───── Supplied entries
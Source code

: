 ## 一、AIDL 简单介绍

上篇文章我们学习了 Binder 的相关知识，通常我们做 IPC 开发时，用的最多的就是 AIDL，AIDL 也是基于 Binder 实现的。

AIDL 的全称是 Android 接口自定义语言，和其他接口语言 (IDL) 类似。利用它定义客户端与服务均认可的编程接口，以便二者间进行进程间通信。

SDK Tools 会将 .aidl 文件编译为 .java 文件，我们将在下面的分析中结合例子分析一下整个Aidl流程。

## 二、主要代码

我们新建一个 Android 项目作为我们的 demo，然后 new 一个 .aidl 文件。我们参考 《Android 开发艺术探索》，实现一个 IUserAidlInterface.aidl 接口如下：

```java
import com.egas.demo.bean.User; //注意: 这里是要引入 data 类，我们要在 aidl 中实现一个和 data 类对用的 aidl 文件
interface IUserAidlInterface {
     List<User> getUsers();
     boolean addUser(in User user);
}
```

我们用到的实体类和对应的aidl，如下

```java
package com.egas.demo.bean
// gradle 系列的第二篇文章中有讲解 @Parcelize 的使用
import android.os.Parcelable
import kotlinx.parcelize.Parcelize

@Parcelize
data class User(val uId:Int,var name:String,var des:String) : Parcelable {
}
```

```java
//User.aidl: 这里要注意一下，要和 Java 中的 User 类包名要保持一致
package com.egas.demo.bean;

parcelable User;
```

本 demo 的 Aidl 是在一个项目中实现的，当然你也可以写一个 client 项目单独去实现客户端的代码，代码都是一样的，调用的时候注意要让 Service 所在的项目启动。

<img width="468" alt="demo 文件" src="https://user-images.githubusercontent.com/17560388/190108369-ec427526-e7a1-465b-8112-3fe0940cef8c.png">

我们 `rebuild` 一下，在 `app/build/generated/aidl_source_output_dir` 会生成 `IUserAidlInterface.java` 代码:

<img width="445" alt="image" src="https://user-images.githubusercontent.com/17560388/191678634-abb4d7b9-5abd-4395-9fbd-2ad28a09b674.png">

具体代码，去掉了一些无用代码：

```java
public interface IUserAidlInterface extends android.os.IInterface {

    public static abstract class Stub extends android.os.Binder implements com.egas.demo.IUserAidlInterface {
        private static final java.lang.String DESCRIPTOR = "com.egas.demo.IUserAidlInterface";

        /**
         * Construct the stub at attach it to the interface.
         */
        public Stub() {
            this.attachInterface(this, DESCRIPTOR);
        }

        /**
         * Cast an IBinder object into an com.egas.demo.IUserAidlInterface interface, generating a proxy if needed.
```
──────────
An exact copy of the listing is the goal. Transcribe it in full.

Source code

: ## 一、AIDL 简单介绍

上篇文章我们学习了 Binder 的相关知识，通常我们做 IPC 开发时，用的最多的就是 AIDL，AIDL 也是基于 Binder 实现的。

AIDL 的全称是 Android 接口自定义语言，和其他接口语言 (IDL) 类似。利用它定义客户端与服务均认可的编程接口，以便二者间进行进程间通信。

SDK Tools 会将 .aidl 文件编译为 .java 文件，我们将在下面的分析中结合例子分析一下整个Aidl流程。

## 二、主要代码

我们新建一个 Android 项目作为我们的 demo，然后 new 一个 .aidl 文件。我们参考 《Android 开发艺术探索》，实现一个 IUserAidlInterface.aidl 接口如下：

```java
import com.egas.demo.bean.User; //注意: 这里是要引入 data 类，我们要在 aidl 中实现一个和 data 类对用的 aidl 文件
interface IUserAidlInterface {
     List<User> getUsers();
     boolean addUser(in User user);
}
```

我们用到的实体类和对应的aidl，如下

```java
package com.egas.demo.bean
// gradle 系列的第二篇文章中有讲解 @Parcelize 的使用
import android.os.Parcelable
import kotlinx.parcelize.Parcelize

@Parcelize
data class User(val uId:Int,var name:String,var des:String) : Parcelable {
}
```

```java
//User.aidl: 这里要注意一下，要和 Java 中的 User 类包名要保持一致
package com.egas.demo.bean;

parcelable User;
```

本 demo 的 Aidl 是在一个项目中实现的，当然你也可以写一个 client 项目单独去实现客户端的代码，代码都是一样的，调用的时候注意要让 Service 所在的项目启动。

<img width="468" alt="demo 文件" src="https://user-images.githubusercontent.com/17560388/190108369-ec427526-e7a1-465b-8112-3fe0940cef8c.png">

我们 `rebuild` 一下，在 `app/build/generated/aidl_source_output_dir` 会生成 `IUserAidlInterface.java` 代码:

<img width="445" alt="image" src="https://user-images.githubusercontent.com/17560388/191678634-abb4d7b9-5abd-4395-9fbd-2ad28a09b674.png">

具体代码，去掉了一些无用代码：

```java
public interface IUserAidlInterface extends android.os.IInterface {

    public static abstract class Stub extends android.os.Binder implements com.egas.demo.IUserAidlInterface {
        private static final java.lang.String DESCRIPTOR = "com.egas.demo.IUserAidlInterface";

        /**
         * Construct the stub at attach it to the interface.
         */
        public Stub() {
            this.attachInterface(this, DESCRIPTOR);
        }

        /**
         * Cast an IBinder object into an com.egas.demo.IUserAidlInterface interface, generating a proxy if needed.
```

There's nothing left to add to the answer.